Julia Stiles is the star of Blue, one of the series on the new Wigs channel, a new project led by renowned directors Jon Avnet and Rodrigo Garcia, that brings scripted dramas to YouTube. Although Wigs operates on relatively small budgets and won’t put actors in the running for Oscars or Emmys for their performances, the compelling characters and lack of red tape typically brought on by Hollywood studios has drawn A-list talent like Jennifer Garner, America Ferrera, and Dakota Fanning. I spoke with Stiles about her role in Blue, in which she plays a prostitute who struggles with keeping her secret from her son and co-workers at her day job.
You play a woman with a secret life as a prostitute.

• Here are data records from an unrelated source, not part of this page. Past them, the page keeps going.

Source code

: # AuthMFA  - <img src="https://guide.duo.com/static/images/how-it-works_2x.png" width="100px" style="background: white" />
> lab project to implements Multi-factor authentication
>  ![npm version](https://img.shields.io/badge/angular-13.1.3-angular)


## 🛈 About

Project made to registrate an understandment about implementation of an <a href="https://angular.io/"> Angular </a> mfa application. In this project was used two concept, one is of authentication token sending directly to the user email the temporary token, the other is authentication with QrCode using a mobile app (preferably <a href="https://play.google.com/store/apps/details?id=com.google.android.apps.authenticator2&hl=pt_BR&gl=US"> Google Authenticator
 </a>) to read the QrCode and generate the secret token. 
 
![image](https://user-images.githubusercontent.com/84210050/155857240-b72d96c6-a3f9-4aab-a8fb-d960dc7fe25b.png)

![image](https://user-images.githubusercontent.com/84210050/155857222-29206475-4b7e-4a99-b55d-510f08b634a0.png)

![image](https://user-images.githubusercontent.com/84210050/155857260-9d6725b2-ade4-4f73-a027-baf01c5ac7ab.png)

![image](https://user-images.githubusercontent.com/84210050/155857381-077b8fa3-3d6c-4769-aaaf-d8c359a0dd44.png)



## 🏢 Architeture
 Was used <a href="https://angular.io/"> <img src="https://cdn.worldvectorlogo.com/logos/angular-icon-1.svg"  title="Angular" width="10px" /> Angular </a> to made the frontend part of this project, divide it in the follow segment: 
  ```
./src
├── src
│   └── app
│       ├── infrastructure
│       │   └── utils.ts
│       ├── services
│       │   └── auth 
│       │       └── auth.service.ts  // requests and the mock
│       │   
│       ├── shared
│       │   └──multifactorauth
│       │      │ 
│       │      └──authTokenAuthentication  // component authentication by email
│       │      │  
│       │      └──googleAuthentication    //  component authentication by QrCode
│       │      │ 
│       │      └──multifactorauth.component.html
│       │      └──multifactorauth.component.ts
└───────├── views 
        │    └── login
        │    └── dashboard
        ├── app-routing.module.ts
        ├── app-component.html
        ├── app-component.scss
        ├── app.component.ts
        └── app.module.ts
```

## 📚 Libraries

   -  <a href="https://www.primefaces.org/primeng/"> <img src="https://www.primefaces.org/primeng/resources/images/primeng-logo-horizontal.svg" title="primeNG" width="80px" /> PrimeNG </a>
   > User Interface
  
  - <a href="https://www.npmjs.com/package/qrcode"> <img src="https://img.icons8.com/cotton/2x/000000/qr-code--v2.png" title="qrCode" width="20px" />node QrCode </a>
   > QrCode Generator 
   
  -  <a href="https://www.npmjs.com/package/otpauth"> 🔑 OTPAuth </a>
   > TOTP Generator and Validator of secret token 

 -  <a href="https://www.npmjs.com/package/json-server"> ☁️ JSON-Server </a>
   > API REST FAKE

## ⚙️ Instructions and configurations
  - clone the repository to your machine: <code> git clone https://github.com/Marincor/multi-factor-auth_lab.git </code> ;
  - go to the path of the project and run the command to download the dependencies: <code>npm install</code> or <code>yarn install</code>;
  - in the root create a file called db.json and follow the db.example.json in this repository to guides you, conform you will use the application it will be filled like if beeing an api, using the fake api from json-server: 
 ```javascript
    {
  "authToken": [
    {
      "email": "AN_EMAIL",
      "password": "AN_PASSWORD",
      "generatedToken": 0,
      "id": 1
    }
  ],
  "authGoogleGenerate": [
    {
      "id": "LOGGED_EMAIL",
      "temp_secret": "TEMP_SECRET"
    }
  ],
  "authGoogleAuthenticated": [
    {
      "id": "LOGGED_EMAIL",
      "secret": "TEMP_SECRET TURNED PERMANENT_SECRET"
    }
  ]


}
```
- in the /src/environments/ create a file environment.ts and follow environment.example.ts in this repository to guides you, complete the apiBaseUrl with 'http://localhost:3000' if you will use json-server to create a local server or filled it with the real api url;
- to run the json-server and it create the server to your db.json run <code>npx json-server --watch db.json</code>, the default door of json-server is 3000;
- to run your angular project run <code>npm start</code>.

What drew you to the role?
I’ve always been really fascinated with every question surrounding the idea of people paying for sex, but in terms of how it’s handled in movies and on TV, I’ve been reluctant or too shy to approach it.
Why were you reluctant?
When you have a main character who is paid to have sex with people, obviously you’re going to have to show some sex and I’m kind of a private person.
What is most interesting to me about the way [the director Rodrigo Garcia] handled it in terms of the writing, is that you see her in every aspect of her life, not just when she’s at work. You see her play many different roles. There’s her working as an escort, there’s her being a Mom, there’s her being a daughter, there’s her being a friend and a good co-worker. I do think that it’s a great setup for any story, to have a main character who has a secret life and is buried in the lives she has to tell to keep it secret.
You mentioned being interested by the idea of paying for sex. How did your view of prostitution and the business of sex change from playing this role?
I’m still struggling to answer the question: what is the psychological reason that a woman would work in that way? The money obviously is tempting and good, but there is a price to pay. In one of the later episodes, my character asks one of her clients in daylight why he’s paying for sex. He’s a handsome man — it’s not like he couldn’t get a girl to sleep with him. When money is involved, the dynamic between sexual partners changes and that is very curious to me.
You’ve gravitated to roles playing women who are strong, independent thinkers. How have you managed to do that? Has it been a personal choice or are those the roles you’re offered?
I would like to think that I have a lot of control in my career, but I don’t really think that I do. The roles pick you. One thing I would say that was really interesting about choosing to play a character who was an escort in this context, is that it was completely elective. Nobody was really getting paid [actor salaries were much lower than big-budget film and television jobs], there was no reward [like an Oscar] that can really be given out for doing a good job. It was just based on my pure interest in the story and wanting to work with the directors. I joke that I got paid less than my character Blue got paid turning tricks.
Many actresses have complained about the lack of good roles for women in movies and TV. Do you agree that there are a limited number of interesting female roles out there?
I don’t feel that way in terms of quantity — I think there are interesting roles for women in movies and television, but they tend to just play one thing. So they’re the mother or the daughter or the girlfriend or the wife, and the difference for me in this role was that you see the character in all aspects of her life. You see her in many different roles — as the mom, the daughter, the friend, the co-worker, the escort.